Somatic landscape of BRCA and non-BRCA RECAP-HRD tumors

WGS data was used to search for features other than BRCA1/2 inactivation that characterize functional HRD tumors. RECAP-HRD tumors harbored more deletions (indels), and specifically deletions with microhomology, which is the main feature for WGS-based tools like HRDetect and CHORD and can be a result of an alternative error-prone repair mechanism for DSBs (microhomology-mediated end joining) (Fig. S7). Also, RECAP-HRD tumors harbored more large rearrangements; more specifically structural deletions and translocations (Fig. S7). We determined the contribution of the twelve substitution and six rearrangement signatures described previously for BC [28] (Figs. 4, S8, S9). RECAP-HRD tumors had a higher burden of substitution signature 3 than HRP tumors, although up to half of the HRD tumors had a signature 3 contribution similar to HRP tumors (Fig. S8).

In this cohort, fifty-seven out of the 93 previously identified BC driver genes [28] contained a mono-allelic somatic mutation, deep deletion or high gain in at least one tumor (Fig. S10). The four most often affected genes were TP53 (19 cases), CCND1 (10 cases), PTEN (9 cases) and ZNF703 (9 cases). TP53 mutations were present in 54% (13/24) of RECAP-HRD/HRi tumors versus 23% (6/26) of RECAP-HRP tumors. PTEN mutations were present in both RECAP-HRD/HRi and RECAP-HRP tumors, 17% (4/24) and 19% (5/26), respectively. Two genes differentiated between HRD and HRP tumors; ARID1A was only affected in RECAP-HRD tumors (n = 4), whereas PIK3CA was only affected in HRP tumors (n = 4) (Fig. S10). RECAP-HRD tumors M362, M231 and M077 were found to be MSI, due to a large deletion in MLH1 or PMS2 or MLH1 promoter hypermethylation [24], respectively. We did not find bi-allelic inactivation of HR genes that could explain the HRD status of the non-BRCA tumors, such as PALB2, BRIP1, BARD1, RAD51C [29].

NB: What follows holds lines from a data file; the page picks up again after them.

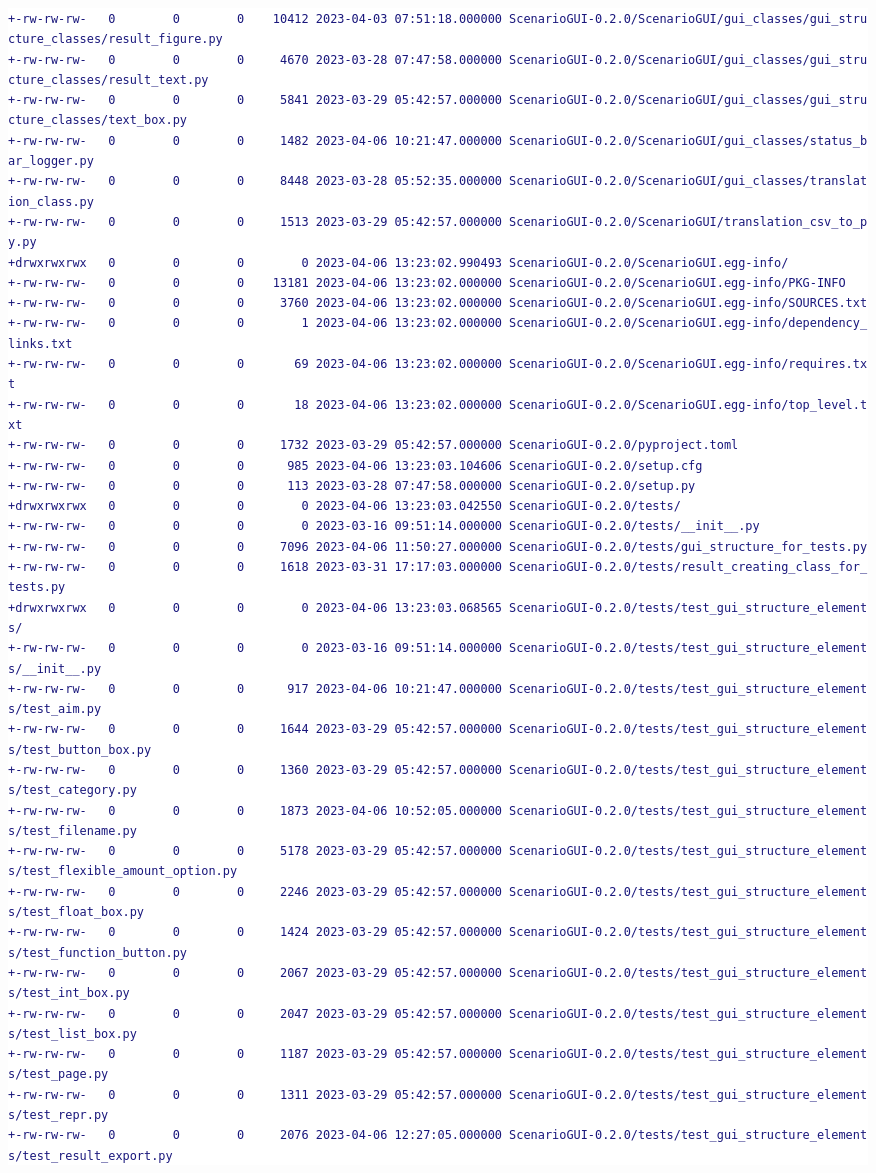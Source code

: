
```diff
+-rw-rw-rw-   0        0        0    10412 2023-04-03 07:51:18.000000 ScenarioGUI-0.2.0/ScenarioGUI/gui_classes/gui_structure_classes/result_figure.py
+-rw-rw-rw-   0        0        0     4670 2023-03-28 07:47:58.000000 ScenarioGUI-0.2.0/ScenarioGUI/gui_classes/gui_structure_classes/result_text.py
+-rw-rw-rw-   0        0        0     5841 2023-03-29 05:42:57.000000 ScenarioGUI-0.2.0/ScenarioGUI/gui_classes/gui_structure_classes/text_box.py
+-rw-rw-rw-   0        0        0     1482 2023-04-06 10:21:47.000000 ScenarioGUI-0.2.0/ScenarioGUI/gui_classes/status_bar_logger.py
+-rw-rw-rw-   0        0        0     8448 2023-03-28 05:52:35.000000 ScenarioGUI-0.2.0/ScenarioGUI/gui_classes/translation_class.py
+-rw-rw-rw-   0        0        0     1513 2023-03-29 05:42:57.000000 ScenarioGUI-0.2.0/ScenarioGUI/translation_csv_to_py.py
+drwxrwxrwx   0        0        0        0 2023-04-06 13:23:02.990493 ScenarioGUI-0.2.0/ScenarioGUI.egg-info/
+-rw-rw-rw-   0        0        0    13181 2023-04-06 13:23:02.000000 ScenarioGUI-0.2.0/ScenarioGUI.egg-info/PKG-INFO
+-rw-rw-rw-   0        0        0     3760 2023-04-06 13:23:02.000000 ScenarioGUI-0.2.0/ScenarioGUI.egg-info/SOURCES.txt
+-rw-rw-rw-   0        0        0        1 2023-04-06 13:23:02.000000 ScenarioGUI-0.2.0/ScenarioGUI.egg-info/dependency_links.txt
+-rw-rw-rw-   0        0        0       69 2023-04-06 13:23:02.000000 ScenarioGUI-0.2.0/ScenarioGUI.egg-info/requires.txt
+-rw-rw-rw-   0        0        0       18 2023-04-06 13:23:02.000000 ScenarioGUI-0.2.0/ScenarioGUI.egg-info/top_level.txt
+-rw-rw-rw-   0        0        0     1732 2023-03-29 05:42:57.000000 ScenarioGUI-0.2.0/pyproject.toml
+-rw-rw-rw-   0        0        0      985 2023-04-06 13:23:03.104606 ScenarioGUI-0.2.0/setup.cfg
+-rw-rw-rw-   0        0        0      113 2023-03-28 07:47:58.000000 ScenarioGUI-0.2.0/setup.py
+drwxrwxrwx   0        0        0        0 2023-04-06 13:23:03.042550 ScenarioGUI-0.2.0/tests/
+-rw-rw-rw-   0        0        0        0 2023-03-16 09:51:14.000000 ScenarioGUI-0.2.0/tests/__init__.py
+-rw-rw-rw-   0        0        0     7096 2023-04-06 11:50:27.000000 ScenarioGUI-0.2.0/tests/gui_structure_for_tests.py
+-rw-rw-rw-   0        0        0     1618 2023-03-31 17:17:03.000000 ScenarioGUI-0.2.0/tests/result_creating_class_for_tests.py
+drwxrwxrwx   0        0        0        0 2023-04-06 13:23:03.068565 ScenarioGUI-0.2.0/tests/test_gui_structure_elements/
+-rw-rw-rw-   0        0        0        0 2023-03-16 09:51:14.000000 ScenarioGUI-0.2.0/tests/test_gui_structure_elements/__init__.py
+-rw-rw-rw-   0        0        0      917 2023-04-06 10:21:47.000000 ScenarioGUI-0.2.0/tests/test_gui_structure_elements/test_aim.py
+-rw-rw-rw-   0        0        0     1644 2023-03-29 05:42:57.000000 ScenarioGUI-0.2.0/tests/test_gui_structure_elements/test_button_box.py
+-rw-rw-rw-   0        0        0     1360 2023-03-29 05:42:57.000000 ScenarioGUI-0.2.0/tests/test_gui_structure_elements/test_category.py
+-rw-rw-rw-   0        0        0     1873 2023-04-06 10:52:05.000000 ScenarioGUI-0.2.0/tests/test_gui_structure_elements/test_filename.py
+-rw-rw-rw-   0        0        0     5178 2023-03-29 05:42:57.000000 ScenarioGUI-0.2.0/tests/test_gui_structure_elements/test_flexible_amount_option.py
+-rw-rw-rw-   0        0        0     2246 2023-03-29 05:42:57.000000 ScenarioGUI-0.2.0/tests/test_gui_structure_elements/test_float_box.py
+-rw-rw-rw-   0        0        0     1424 2023-03-29 05:42:57.000000 ScenarioGUI-0.2.0/tests/test_gui_structure_elements/test_function_button.py
+-rw-rw-rw-   0        0        0     2067 2023-03-29 05:42:57.000000 ScenarioGUI-0.2.0/tests/test_gui_structure_elements/test_int_box.py
+-rw-rw-rw-   0        0        0     2047 2023-03-29 05:42:57.000000 ScenarioGUI-0.2.0/tests/test_gui_structure_elements/test_list_box.py
+-rw-rw-rw-   0        0        0     1187 2023-03-29 05:42:57.000000 ScenarioGUI-0.2.0/tests/test_gui_structure_elements/test_page.py
+-rw-rw-rw-   0        0        0     1311 2023-03-29 05:42:57.000000 ScenarioGUI-0.2.0/tests/test_gui_structure_elements/test_repr.py
+-rw-rw-rw-   0        0        0     2076 2023-04-06 12:27:05.000000 ScenarioGUI-0.2.0/tests/test_gui_structure_elements/test_result_export.py
```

Non-BRCA RECAP-HRD tumors did not show significantly higher average contributions of signatures related to BRCA (Fig. S11). The mutational landscape of non-BRCA HRD tumors was heterogeneous: while some tumors had high numbers of SNVs and presence of APOBEC signatures (2 and 13) (M094 and M271) and others showed mutational signatures associated with BRCA defects (M232, M282 and M367) or MSI (M077), most had quiet genomes with only a few somatic alterations (M093, M390, M156, M112, M313, M055, M260) (Fig. 4) [24].

Discussion

Here, we investigated whether the functional RECAP test defines a similar group of HRD tumors as DNA-based tests. RECAP-HRD tumors were frequently not identified as HRD by (one of the) other tests, whereas some RECAP-HRP tumors were assigned to the HRD group by other tests. This led to a relatively high level of discrepancy (approximately 30% discordance among tests). Thus, each one of the different methods to define ‘HRD’ should be evaluated carefully and clinical validation is required before they can be used in a clinical setting.

In this study, we assessed analytical validity, which is necessary before clinical validity and utility can be investigated. Analytical validity encompasses many aspects, such as feasibility, reproducibility and robustness. We focus on accuracy of HR measurement, since feasibility and reproducibility have been described for each test individually [16, 17, 21, 24]. Without a golden standard HRD test, only the differences among the HRD tests in identifying bi-allelic BRCA1/2 deficient tumors and putative HRD tumors without BRCA1/2 defects can be described. The RECAP test identified all bi-allelic BRCA deficient samples in this cohort as either HRD or HRi. The BRCA1/2-like classifier identified seven and CHORD one extra HRD/HRi tumors compared to RECAP, among which no bi-allelic BRCA inactivation was found. The BRCA1/2-like classifier missed four and CHORD one bi-allelic BRCA deficient tumor(s). RECAP identified 11 extra HRD/HRi tumors compared to the BRCA1/2-like classifier and CHORD.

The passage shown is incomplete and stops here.